Dataset entries
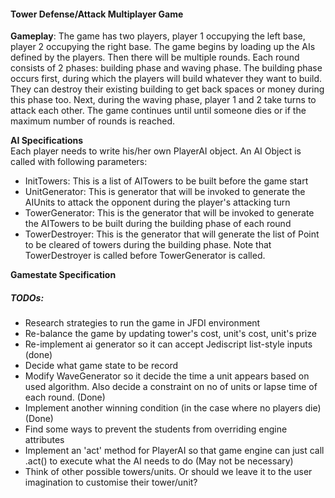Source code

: #### Tower Defense/Attack Multiplayer Game ####

__Gameplay__: The game has two players, player 1 occupying the left base, player 2 occupying the right base. The game begins by loading up the AIs defined by the players. Then there will be multiple rounds. Each round consists of 2 phases: building phase and waving phase. The building phase occurs first, during which the players will build whatever they want to build. They can destroy their existing building to get back spaces or money during this phase too. Next, during the waving phase, player 1 and 2 take turns to attack each other. The game continues until until someone dies or if the maximum number of rounds is reached.

__AI Specifications__  
Each player needs to write his/her own PlayerAI object. An AI Object is called with following parameters:  

* InitTowers: This is a list of AITowers to be built before the game start
* UnitGenerator: This is generator that will be invoked to generate the AIUnits to attack the opponent during the player's attacking turn
* TowerGenerator: This is the generator that will be invoked to generate the AITowers to be built during the building phase of each round
* TowerDestroyer: This is the generator that will generate the list of Point to be cleared of towers during the building phase. Note that TowerDestroyer is called before TowerGenerator is called.

__Gamestate Specification__


##### TODOs: #####
* Research strategies to run the game in JFDI environment
* Re-balance the game by updating tower's cost, unit's cost, unit's prize
* Re-implement ai generator so it can accept Jediscript list-style inputs (done)
* Decide what game state to be record
* Modify WaveGenerator so it decide the time a unit appears based on used algorithm. Also decide a constraint on no of units or lapse time of each round. (Done)
* Implement another winning condition (in the case where no players die) (Done)
* Find some ways to prevent the  students from overriding engine attributes
* Implement an 'act' method for PlayerAI so that game engine can just call .act() to execute what the AI needs to do (May not be necessary)
* Think of other possible towers/units. Or should we leave it to the user imagination to customise their tower/unit?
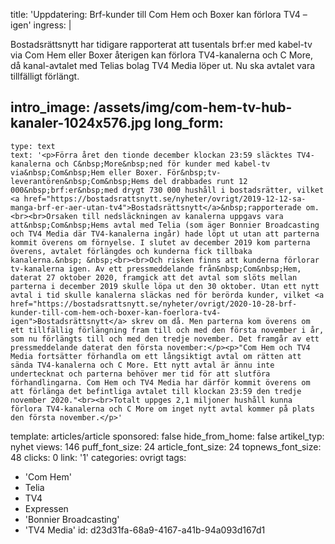 title: 'Uppdatering: Brf-kunder till Com Hem och Boxer kan förlora TV4 – igen'
ingress: |
  <p>Bostadsrättsnytt har tidigare rapporterat att tusentals brf:er med kabel-tv via Com Hem eller Boxer återigen kan förlora TV4-kanalerna och C More, då kanal-avtalet med Telias bolag TV4 Media löper ut. Nu ska avtalet vara tillfälligt förlängt.
  </p>
  
intro_image: /assets/img/com-hem-tv-hub-kanaler-1024x576.jpg
long_form:
  -
    type: text
    text: '<p>Förra året den tionde december klockan 23:59 släcktes TV4-kanalerna och C&nbsp;More&nbsp;ned för kunder med kabel-tv via&nbsp;Com&nbsp;Hem eller Boxer. För&nbsp;tv-leverantören&nbsp;Com&nbsp;Hems del drabbades runt 12 000&nbsp;brf:er&nbsp;med drygt 730 000 hushåll i bostadsrätter, vilket <a href="https://bostadsrattsnytt.se/nyheter/ovrigt/2019-12-12-sa-manga-brf-er-aer-utan-tv4">Bostadsrättsnytt</a>&nbsp;rapporterade om.<br><br>Orsaken till nedsläckningen av kanalerna uppgavs vara att&nbsp;Com&nbsp;Hems avtal med Telia (som äger Bonnier Broadcasting och TV4 Media där TV4-kanalerna ingår) hade löpt ut utan att parterna kommit överens om förnyelse. I slutet av december 2019 kom parterna överens, avtalet förlängdes och kunderna fick tillbaka kanalerna.&nbsp; &nbsp;<br><br>Och risken finns att kunderna förlorar tv-kanalerna igen. Av ett pressmeddelande från&nbsp;Com&nbsp;Hem, daterat 27 oktober 2020, framgick att det avtal som slöts mellan parterna i december 2019 skulle löpa ut den 30 oktober. Utan ett nytt avtal i tid skulle kanalerna släckas ned för berörda kunder, vilket <a href="https://bostadsrattsnytt.se/nyheter/ovrigt/2020-10-28-brf-kunder-till-com-hem-och-boxer-kan-foerlora-tv4-igen">Bostadsrättsnytt</a> skrev om då. Men parterna kom överens om ett tillfällig förlängning fram till och med den första november i år, som nu förlängts till och med den tredje november. Det framgår av ett pressmeddelande daterat den första november:</p><p>"Com Hem och TV4 Media fortsätter förhandla om ett långsiktigt avtal om rätten att sända TV4-kanalerna och C More. Ett nytt avtal är ännu inte undertecknat och parterna behöver mer tid för att slutföra förhandlingarna. Com Hem och TV4 Media har därför kommit överens om att förlänga det befintliga avtalet till klockan 23:59 den tredje november 2020."<br><br>Totalt uppges 2,1 miljoner hushåll kunna förlora TV4-kanalerna och C More om inget nytt avtal kommer på plats den första november.</p>'
template: articles/article
sponsored: false
hide_from_home: false
artikel_typ: nyhet
views: 146
puff_font_size: 24
article_font_size: 24
topnews_font_size: 48
clicks: 0
link: '1'
categories: ovrigt
tags:
  - 'Com Hem'
  - Telia
  - TV4
  - Expressen
  - 'Bonnier Broadcasting'
  - 'TV4 Media'
id: d23d31fa-68a9-4167-a41b-94a093d167d1
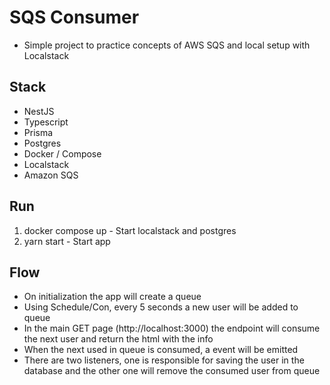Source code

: # SQS Consumer

- Simple project to practice concepts of AWS SQS and local setup with Localstack

## Stack

- NestJS
- Typescript
- Prisma
- Postgres
- Docker / Compose
- Localstack
- Amazon SQS

## Run
1) docker compose up - Start localstack and postgres
2) yarn start - Start app

## Flow
- On initialization the app will create a queue
- Using Schedule/Con, every 5 seconds a new user will be added to queue
- In the main GET page (http://localhost:3000) the endpoint will consume the next user and return the html with the info
- When the next used in queue is consumed, a event will be emitted
- There are two listeners, one is responsible for saving the user in the database and the other one will remove the consumed user from queue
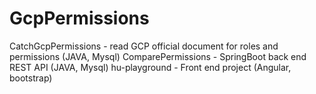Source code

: # GcpPermissions

CatchGcpPermissions - read GCP official document for roles and permissions (JAVA, Mysql)
ComparePermissions - SpringBoot back end REST API (JAVA, Mysql)
hu-playground - Front end project (Angular, bootstrap)
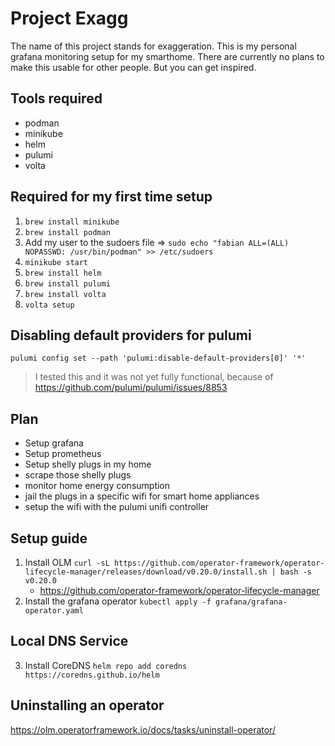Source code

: # Project Exagg

The name of this project stands for exaggeration. This is my personal grafana monitoring setup for my smarthome. There are currently no plans to make this usable for other people. But you can get inspired.

## Tools required

- podman
- minikube
- helm
- pulumi
- volta

## Required for my first time setup

1. `brew install minikube`
2. `brew install podman`
3. Add my user to the sudoers file => `sudo echo "fabian ALL=(ALL) NOPASSWD: /usr/bin/podman" >> /etc/sudoers`
4. `minikube start`
5. `brew install helm`
6. `brew install pulumi`
7. `brew install volta`
8. `volta setup`

## Disabling default providers for pulumi

`pulumi config set --path 'pulumi:disable-default-providers[0]' '*'`

> I tested this and it was not yet fully functional, because of https://github.com/pulumi/pulumi/issues/8853

## Plan

- Setup grafana
- Setup prometheus
- Setup shelly plugs in my home
- scrape those shelly plugs
- monitor home energy consumption
- jail the plugs in a specific wifi for smart home appliances
- setup the wifi with the pulumi unifi controller

## Setup guide

1. Install OLM `curl -sL https://github.com/operator-framework/operator-lifecycle-manager/releases/download/v0.20.0/install.sh | bash -s v0.20.0`
   - <https://github.com/operator-framework/operator-lifecycle-manager>
2. Install the grafana operator `kubectl apply -f grafana/grafana-operator.yaml`

## Local DNS Service

3. Install CoreDNS `helm repo add coredns https://coredns.github.io/helm`

## Uninstalling an operator

<https://olm.operatorframework.io/docs/tasks/uninstall-operator/>
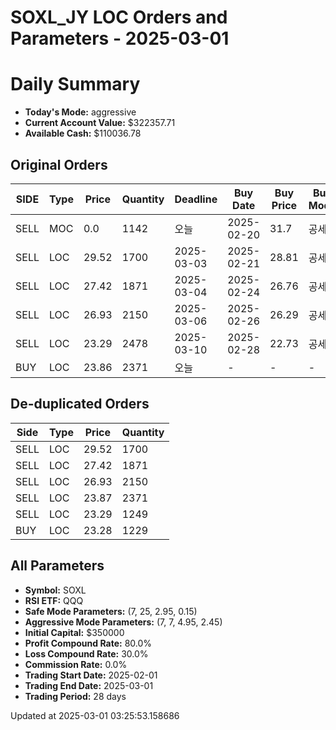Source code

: # SOXL_JY LOC Orders and Parameters - 2025-03-01

# Daily Summary

- **Today's Mode:** aggressive
- **Current Account Value:** $322357.71
- **Available Cash:** $110036.78

## Original Orders

| SIDE | Type | Price | Quantity | Deadline | Buy Date | Buy Price | Buy Mode |
|------|------|-------|----------|----------|----------|-----------|----------|
| SELL | MOC | 0.0 | 1142 | 오늘 | 2025-02-20 | 31.7 | 공세 |
| SELL | LOC | 29.52 | 1700 | 2025-03-03 | 2025-02-21 | 28.81 | 공세 |
| SELL | LOC | 27.42 | 1871 | 2025-03-04 | 2025-02-24 | 26.76 | 공세 |
| SELL | LOC | 26.93 | 2150 | 2025-03-06 | 2025-02-26 | 26.29 | 공세 |
| SELL | LOC | 23.29 | 2478 | 2025-03-10 | 2025-02-28 | 22.73 | 공세 |
| BUY | LOC | 23.86 | 2371 | 오늘 | - | - | - |

## De-duplicated Orders

| Side | Type | Price | Quantity |
|------|------|-------|----------|
| SELL | LOC | 29.52 | 1700 |
| SELL | LOC | 27.42 | 1871 |
| SELL | LOC | 26.93 | 2150 |
| SELL | LOC | 23.87 | 2371 |
| SELL | LOC | 23.29 | 1249 |
| BUY | LOC | 23.28 | 1229 |

## All Parameters

- **Symbol:** SOXL
- **RSI ETF:** QQQ
- **Safe Mode Parameters:** (7, 25, 2.95, 0.15)
- **Aggressive Mode Parameters:** (7, 7, 4.95, 2.45)
- **Initial Capital:** $350000
- **Profit Compound Rate:** 80.0%
- **Loss Compound Rate:** 30.0%
- **Commission Rate:** 0.0%
- **Trading Start Date:** 2025-02-01
- **Trading End Date:** 2025-03-01
- **Trading Period:** 28 days

Updated at 2025-03-01 03:25:53.158686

▶ _EXERCISE DESCRIPTION_
In the lines above, find the word "built" and copy each line that contains it.

▶ _TASK RESULT_
* InitTowers: This is a list of AITowers to be built before the game start
* TowerGenerator: This is the generator that will be invoked to generate the AITowers to be built during the building phase of each round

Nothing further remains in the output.